Another sought-after dish Penang is known for is none other than the nasi kandar, and to put it simply, it means ‘bamboo pole rice’. Since the late 19th century, labourers at the Penang port relied on nasi kandar for lunch. At the time, Penang was already a well-known international port located north of the Strait of Malacca; most of the immigrant workers were from China and India.

Rice vendors arrived by foot at the dock, where the labourers worked to feed the large workforce economically and effectively. The vendors used a mangrove pole measuring about seven feet long to balance horizontally on their shoulders. It had two enormous pots on either end — one end holding plain white rice in a basket dangling from it, and the pot at the other end carried some form of curry, often either fish or meat.

A simple one-dish meal featuring some meat or fish with gravy over a bed of rice was the concept. Since then, nasi kandar has evolved into something more and is now available not just in Penang but countrywide — each state offering something unique. Gone are the days of plain white rice with a single curry dish, but rather a wide range of curries and dish types.

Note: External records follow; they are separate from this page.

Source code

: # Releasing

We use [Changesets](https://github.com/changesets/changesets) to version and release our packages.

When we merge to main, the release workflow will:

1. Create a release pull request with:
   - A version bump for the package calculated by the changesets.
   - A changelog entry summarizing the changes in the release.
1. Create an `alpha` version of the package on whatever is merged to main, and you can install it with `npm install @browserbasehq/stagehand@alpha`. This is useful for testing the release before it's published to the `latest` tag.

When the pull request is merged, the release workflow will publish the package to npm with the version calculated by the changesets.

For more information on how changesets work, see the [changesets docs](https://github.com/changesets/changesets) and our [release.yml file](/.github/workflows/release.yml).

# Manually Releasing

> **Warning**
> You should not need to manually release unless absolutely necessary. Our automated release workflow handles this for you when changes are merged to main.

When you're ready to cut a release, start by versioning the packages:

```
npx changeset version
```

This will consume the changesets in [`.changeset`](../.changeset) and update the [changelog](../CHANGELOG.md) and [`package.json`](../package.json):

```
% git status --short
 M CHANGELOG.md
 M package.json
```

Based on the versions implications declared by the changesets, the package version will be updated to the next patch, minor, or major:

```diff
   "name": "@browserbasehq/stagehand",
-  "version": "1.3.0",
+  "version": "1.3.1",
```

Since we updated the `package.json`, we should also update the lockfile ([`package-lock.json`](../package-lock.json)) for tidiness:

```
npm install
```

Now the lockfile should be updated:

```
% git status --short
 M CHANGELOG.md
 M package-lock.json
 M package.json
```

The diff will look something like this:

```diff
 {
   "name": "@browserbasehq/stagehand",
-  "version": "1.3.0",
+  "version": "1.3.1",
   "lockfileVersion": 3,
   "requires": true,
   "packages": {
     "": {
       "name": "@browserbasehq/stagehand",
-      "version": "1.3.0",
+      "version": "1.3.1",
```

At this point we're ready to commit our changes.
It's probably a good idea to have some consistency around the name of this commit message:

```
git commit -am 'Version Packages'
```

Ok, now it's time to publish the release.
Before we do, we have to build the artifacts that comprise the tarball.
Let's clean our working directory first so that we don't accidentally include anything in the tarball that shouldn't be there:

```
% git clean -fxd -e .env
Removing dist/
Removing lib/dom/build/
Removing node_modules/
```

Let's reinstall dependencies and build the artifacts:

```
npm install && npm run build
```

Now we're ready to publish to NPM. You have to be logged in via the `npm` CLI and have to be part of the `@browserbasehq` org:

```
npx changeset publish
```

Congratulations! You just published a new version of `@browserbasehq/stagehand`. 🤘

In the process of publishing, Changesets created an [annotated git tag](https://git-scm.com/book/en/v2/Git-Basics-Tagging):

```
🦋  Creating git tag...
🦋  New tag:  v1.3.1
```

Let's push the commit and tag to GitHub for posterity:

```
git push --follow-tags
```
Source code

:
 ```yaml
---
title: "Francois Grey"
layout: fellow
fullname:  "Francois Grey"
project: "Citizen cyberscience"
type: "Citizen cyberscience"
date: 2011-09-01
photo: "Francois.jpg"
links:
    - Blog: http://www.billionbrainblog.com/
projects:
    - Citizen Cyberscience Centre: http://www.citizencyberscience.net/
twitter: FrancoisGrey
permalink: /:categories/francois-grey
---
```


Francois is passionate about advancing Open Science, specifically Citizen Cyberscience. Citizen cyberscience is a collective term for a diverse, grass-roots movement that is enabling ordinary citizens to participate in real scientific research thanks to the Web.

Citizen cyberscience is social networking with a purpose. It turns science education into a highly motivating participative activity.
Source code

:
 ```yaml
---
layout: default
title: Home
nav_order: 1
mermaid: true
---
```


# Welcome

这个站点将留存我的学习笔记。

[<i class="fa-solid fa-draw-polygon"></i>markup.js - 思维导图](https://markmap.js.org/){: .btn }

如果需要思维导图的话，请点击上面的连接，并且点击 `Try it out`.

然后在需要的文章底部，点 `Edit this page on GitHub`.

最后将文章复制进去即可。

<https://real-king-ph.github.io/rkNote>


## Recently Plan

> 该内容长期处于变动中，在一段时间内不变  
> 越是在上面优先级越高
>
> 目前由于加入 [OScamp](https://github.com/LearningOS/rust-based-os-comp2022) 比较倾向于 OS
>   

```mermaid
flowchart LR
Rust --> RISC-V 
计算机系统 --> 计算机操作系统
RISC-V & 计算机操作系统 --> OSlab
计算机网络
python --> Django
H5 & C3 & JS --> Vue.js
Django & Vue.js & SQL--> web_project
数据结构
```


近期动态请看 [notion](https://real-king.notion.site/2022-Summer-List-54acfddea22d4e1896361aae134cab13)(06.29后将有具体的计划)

Places to satisfy your Nasi Kandar cravings:

Nasi Kandar Jamal Mohamed
Address: Jalan Telekom, Kampung Benggali, 12000 Butterworth, Penang
Operating hours: Daily, 1pm to 11:45pm

Restoran Deen
Address:
598-D & 598-E, Jalan Jelutong, 11600 George Town, Penang
Operating hours: Daily, 6am to 11:30pm

Nasi Kandar Merlin
Address:
1A, Union Street, 10200 George Town, Penang
Operating hours: Monday to Saturday, 8am to 3pm; Closed on Sunday

6. Curry mee

The origins of Penang’s curry mee can be attributed to early Straits-born Chinese or Peranakan cuisine, which combined Thai, Malay, and Chinese cooking styles and emphasised the use of fresh spices. Although Cantonese cuisine isn’t famous for its spicy content, the 1950s, 60s, and early 70s saw Cantonese food hawkers popularising Penang curry mee, a dish unique to this island.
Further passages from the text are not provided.